Last week for example, I hosted the Foreign Ministers of 20 Indian Ocean rim nations, from Malaysia, Thailand, Singapore, Indonesia, India through to Yemen, Oman, South Africa, Madagascar, Mauritius and Seychelles. And they all came to Perth as part of what’s called the Indian Ocean Rim Association.
Western Australia was the venue for the IORA Indian Ocean Rim Association meeting as Australia is to chair this association for the very first time in its 18-year history. And of course, Perth as Australia’s Indian Ocean capital city was the obvious place to hold this meeting.
On the Thursday night they arrived, we entertained them at the West Australian Maritime Museum in Fremantle and the dinner was held in the exhibition space under Australia II. I told them a story about the Australia II and how we beat the Americans in 1983 and they all cheered. I didn’t talk about 1987, I just didn’t want to ruin the story!
The next day we held our conference at the Hyatt Regency. That night we had dinner at Frasers, and the following day a number of them not able to return home until flights later that night and we took them on a river cruise up to the Sandalford Winery where they had a magnificent lunch and were actually able to touch a wombat, a koala and a joey on the grounds of Sandalford.

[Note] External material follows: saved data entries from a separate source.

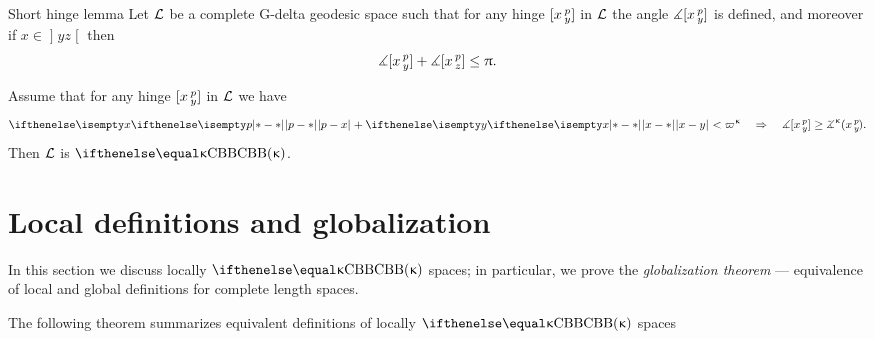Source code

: \begin{thm}{Short hinge lemma}\label{lem:devel-glob}
Let $\mathcal{L}$ be a complete G-delta geodesic space such that for any hinge $[x\,{}^{p}_{y}]$ in $\mathcal{L}$ the angle $\measuredangle[x\,{}^{p}_{y}]$ is defined, 
and moreover if $x\in \mathopen{]}y z\mathclose{[}$ then
\[\mangle\hinge x p y+\mangle\hinge x p z\le \pi.\] 

Assume that  for any hinge $[x\,{}^{p}_{y}]$ in $\mathcal{L}$ we have
\[\dist{p}{ x}{}+\dist{x}{ y}{}
<\varpi\kappa
\quad\Rightarrow\quad 
\mangle\hinge x p y
\ge\angk\kappa x p y.\]
Then $\mathcal{L}$ is $\Alex\kappa$.
\end{thm}




\section{Local definitions and globalization}\label{sec:loc}


In this section we discuss locally $\Alex{\kappa}$ spaces; 
in particular, we prove the {}\emph{globalization theorem} --- equivalence of local and global definitions for complete length spaces.

The following theorem summarizes equivalent definitions of locally $\Alex{\kappa}$ spaces

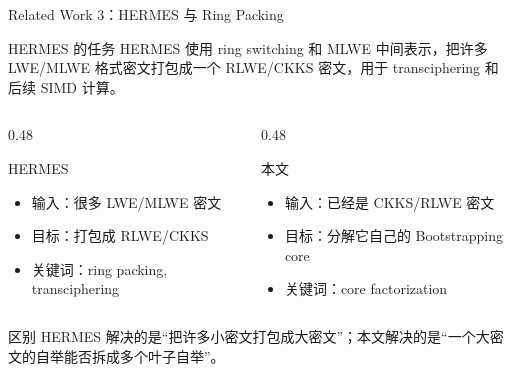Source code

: \documentclass[aspectratio=169, 10pt, xcolor=svgnames, table, UTF8]{ctexbeamer}
\begin{document}
\begin{frame}{Related Work 3：HERMES 与 Ring Packing}
  \begin{block}{HERMES 的任务}
    HERMES 使用 ring switching 和 MLWE 中间表示，把许多 LWE/MLWE 格式密文打包成一个 RLWE/CKKS 密文，用于 transciphering 和后续 SIMD 计算。
  \end{block}
  
  \pause
  \begin{columns}
    \begin{column}{0.48\linewidth}
      \begin{block}{HERMES}
        \begin{itemize}
          \item 输入：很多 LWE/MLWE 密文
          \item 目标：打包成 RLWE/CKKS
          \item 关键词：ring packing, transciphering
        \end{itemize}
      \end{block}
    \end{column}
    \begin{column}{0.48\linewidth}
      \begin{block}{本文}
        \begin{itemize}
          \item 输入：已经是 CKKS/RLWE 密文
          \item 目标：分解它自己的 Bootstrapping core
          \item 关键词：core factorization
        \end{itemize}
      \end{block}
    \end{column}
  \end{columns}
  
  \pause
  \begin{alertblock}{区别}
    HERMES 解决的是“把许多小密文打包成大密文”；本文解决的是“一个大密文的自举能否拆成多个叶子自举”。
  \end{alertblock}
\end{frame}
\end{document}
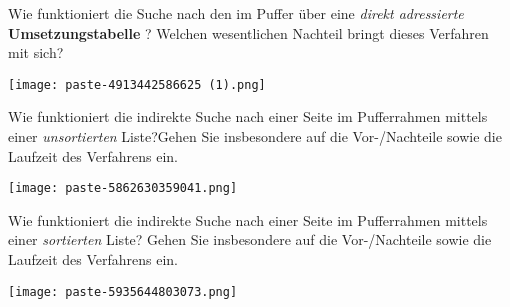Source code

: \documentclass{article}
\begin{document}
\begin{tcolorbox}[colback=white!10!white,colframe=lightgray!75!black,
  savelowerto=\jobname_ex.tex,breakable,enhanced,lines before break=40]

\begin{center}
 Wie funktioniert die Suche nach den im Puffer über eine 
\textit{direkt adressierte 
}\textbf{Umsetzungstabelle
}? Welchen wesentlichen Nachteil bringt dieses Verfahren mit sich? 

\end{center}

\tcblower

\justifying
\texttt{[image: paste-4913442586625 (1).png]}

\end{tcolorbox}
\begin{tcolorbox}[colback=white!10!white,colframe=lightgray!75!black,
  savelowerto=\jobname_ex.tex,breakable,enhanced,lines before break=40]

\begin{center}
 Wie funktioniert die indirekte Suche nach einer Seite im Pufferrahmen mittels einer 
\textit{unsortierten
} Liste?Gehen Sie insbesondere auf die Vor-/Nachteile sowie die Laufzeit des Verfahrens ein. 

\end{center}

\tcblower

\justifying
\texttt{[image: paste-5862630359041.png]}

\end{tcolorbox}
\begin{tcolorbox}[colback=white!10!white,colframe=lightgray!75!black,
  savelowerto=\jobname_ex.tex,breakable,enhanced,lines before break=40]

\begin{center}
 Wie funktioniert die indirekte Suche nach einer Seite im Pufferrahmen mittels einer
\textit{sortierten
} Liste? Gehen Sie insbesondere auf die Vor-/Nachteile sowie die Laufzeit des Verfahrens ein. 

\end{center}

\tcblower

\justifying
\texttt{[image: paste-5935644803073.png]}

\end{tcolorbox}
\end{document}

On the way home I said to the foreign ministers, ‘well where would you like to have the meeting next year, given there are 19 others countries?’ And in unison they said ‘to Perth and we are going to bring our families’.
The Federal Government believes that its primary responsibility, in terms of tourism, is first to bring more international visitors to Australia to experience what we have to offer here. And in that regards we will work closely to increase the number of aviation services into this country with our 24 airline partners that work with Tourism Australia and I’m pleased to say that Perth will be seeing more airline services into this state, through partnerships with Air New Zealand, China Southern, Emirates, Malaysian Airlines and Scoot Airlines will be bringing in their flights from Singapore to Perth at the end of this year.
But it’s also the responsibility of the Federal Government to create a better environment, to be more conducive to tourism, that means freezing the passenger movement charge. It means ensuring that it’s easier to get tourism visas to Australia, to cut the unnecessary red tape and regulation around the tourism industry and that’s what we are determined to do.
We need to create an environment that allows tourism operators to do what they do best, provide high quality experience, for domestic and international tourists.
So, on behalf of the Federal Government I wish you all the very best in your endeavours to ensure that tourism remains one of our country’s greatest strengths and I pay tribute to all finalists and the winners this evening for playing their part in making that dream come true.